#### Material for this exercise
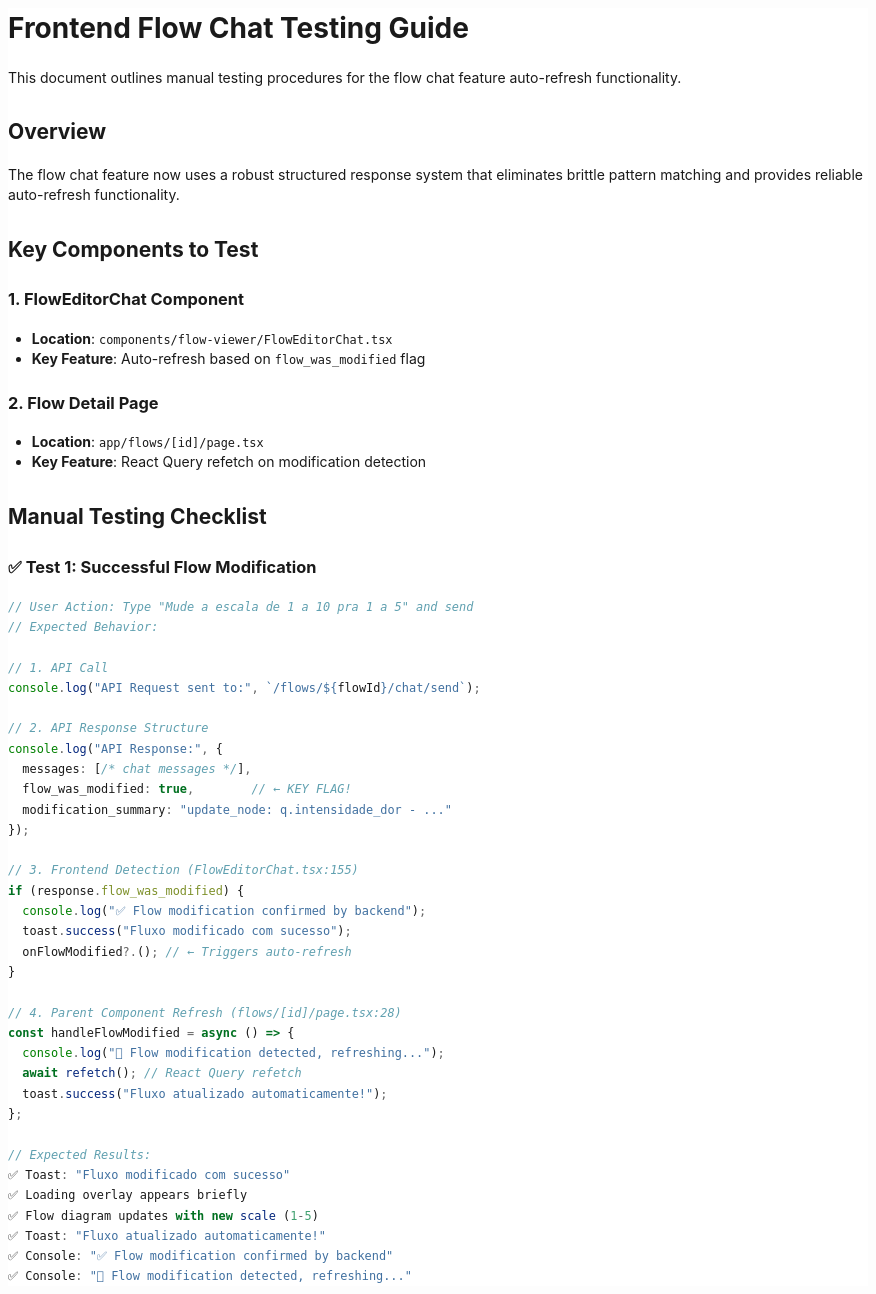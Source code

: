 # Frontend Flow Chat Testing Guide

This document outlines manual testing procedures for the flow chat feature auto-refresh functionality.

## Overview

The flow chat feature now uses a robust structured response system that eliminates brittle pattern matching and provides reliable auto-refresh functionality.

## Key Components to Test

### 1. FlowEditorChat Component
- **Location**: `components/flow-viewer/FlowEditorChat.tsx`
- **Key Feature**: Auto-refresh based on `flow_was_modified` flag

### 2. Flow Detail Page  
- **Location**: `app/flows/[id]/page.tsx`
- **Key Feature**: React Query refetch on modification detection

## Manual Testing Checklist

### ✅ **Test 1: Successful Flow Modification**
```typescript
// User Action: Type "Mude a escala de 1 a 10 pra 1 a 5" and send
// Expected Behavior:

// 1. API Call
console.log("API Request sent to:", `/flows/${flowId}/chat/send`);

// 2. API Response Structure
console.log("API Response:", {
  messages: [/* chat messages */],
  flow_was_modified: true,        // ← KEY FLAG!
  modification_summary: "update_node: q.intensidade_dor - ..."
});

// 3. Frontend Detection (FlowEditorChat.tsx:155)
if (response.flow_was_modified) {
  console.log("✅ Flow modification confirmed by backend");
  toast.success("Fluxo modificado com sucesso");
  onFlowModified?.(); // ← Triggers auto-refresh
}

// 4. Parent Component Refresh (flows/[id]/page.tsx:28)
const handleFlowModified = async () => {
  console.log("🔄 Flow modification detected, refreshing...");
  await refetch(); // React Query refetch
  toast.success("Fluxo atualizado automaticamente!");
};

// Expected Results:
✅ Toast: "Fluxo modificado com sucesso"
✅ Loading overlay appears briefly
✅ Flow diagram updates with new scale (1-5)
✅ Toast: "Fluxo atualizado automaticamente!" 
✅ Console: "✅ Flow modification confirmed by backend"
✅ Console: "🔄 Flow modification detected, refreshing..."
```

#### Work task
Identify the lines above that contain the word "send", then copy them.

#### Answer for this exercise
// User Action: Type "Mude a escala de 1 a 10 pra 1 a 5" and send
console.log("API Request sent to:", `/flows/${flowId}/chat/send`);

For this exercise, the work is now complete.